The Cheat Sheet
By Eric Yearian
Over the past two weeks, the Spurs ran off 12 consecutive wins --looking very impressive-- while the Hornets have come back down to earth a little bit and even shook up their roster by way of trade. The HEAT’s struggles have continued and they’ve added to their injury woes as Udonis Haslem suffered an injury that is expected to keep him out for a long time. The Mavericks have become the giant killers in the league, ending the winning streaks of the Hornets and Spurs, before reminding the league that the aforementioned HEAT are less than giants. The question is, how does all of this effect fantasy owners? With an emphasis on these teams, let’s look at how fantasy is impacted by their play of late.
Shawn Marion: If you have Marion on your roster, you’ve noticed that “The Matrix” is putting up some good fantasy totals lately, as the Mavs keep streaking. This has no doubt helped not only the Mavs defeat the league’s best teams, but also helped his fantasy owners if they’ve had him active. The problem with Marion, however, is that he tends to be inconsistent, which is not what you want from your fantasy players. Also, you have to keep in mind that he has played well over a short time span, and while there is nothing wrong with riding a hot hand for a couple of weeks, you must remember that this is a small sample size and will most likely not continue. One of the major philosophies I suggest for all fantasy owners is to always looks at a player’s history and expect their numbers to always average out, meaning if a player is playing out of his mind for a few weeks, he’ll most likely play poorly later on to make his numbers average out. If you’ve got Marion, now would be a good time to unload him.
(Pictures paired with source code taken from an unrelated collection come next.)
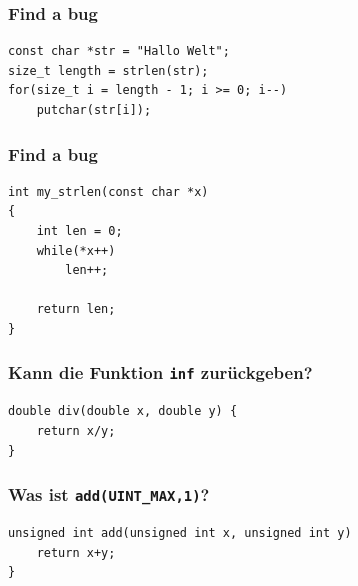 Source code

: \documentclass[12pt,compress]{beamer}
\begin{document}
\begin{frame}[fragile]
\frametitle{Find a bug}
\begin{lstlisting}
const char *str = "Hallo Welt";
size_t length = strlen(str);
for(size_t i = length - 1; i >= 0; i--)
    putchar(str[i]);
\end{lstlisting}
\end{frame}

\begin{frame}[fragile]
\frametitle{Find a bug}
\begin{lstlisting}
int my_strlen(const char *x)
{
    int len = 0;
    while(*x++)
        len++;

    return len;
}
\end{lstlisting}
\end{frame}

\begin{frame}[fragile]
\frametitle{Kann die Funktion \texttt{inf} zurückgeben?}
\begin{lstlisting}
double div(double x, double y) {
    return x/y;
}
\end{lstlisting}
\end{frame}

\begin{frame}[fragile]
\frametitle{Was ist \texttt{add(UINT\_MAX,1)}?}
\begin{lstlisting}
unsigned int add(unsigned int x, unsigned int y)
    return x+y;
}
\end{lstlisting}
\end{frame}
\end{document}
Jarrett Jack: Jack, the first member of the Toronto/New Orleans trade to be mentioned here, made his debut for his new team on Monday night. He played well in limited minutes. The key here is the “limited minutes”. It doesn’t matter how well he plays for fantasy owners if he spends much of his time on the bench. He’s playing behind one of the league’s best point guards, meaning it will be hard to find minutes for him in New Orleans. He can slide over to shooting guard and play alongside Paul, but that reduces the opportunity for him to get assists, and he won’t score or rebound enough on a regular basis to help your fantasy team. If Paul goes down he’ll become an attractive option, but as of right now he has extremely limited value in fantasy. If you have Paul you might want to have Jack on your bench as a “handcuff” option similar to in fantasy football, but otherwise it would probably be best to start looking for alternative options, because he won’t have the same opportunity for playing time that he had in Toronto.
Richard Jefferson: I’m not sure I’ve seen anything like it before. Jefferson has returned to the electrifying form he had in New Jersey this season. He’s averaging around 15 points per game and contributing rebounds and a couple of assists each game, making him a very viable fantasy contributor. However, despite playing on one of the league’s best teams, he hasn’t gotten a lot of attention. He struggled for most of last season, and got all kinds of attention for that, but now that he is playing well, he’s still overshadowed by Tim Duncan, Mau Ginobili, and Tony Parker (especially now that Parker’s social life is in the media). It’s rare that somebody playing this well will be in the Buy Low section of The Cheat Sheet, but due to the fact that he’s contributing so much while being under the radar, you might be able to capitalize on the perception that he’s underperforming, even though in this instance perception and reality couldn’t be more different.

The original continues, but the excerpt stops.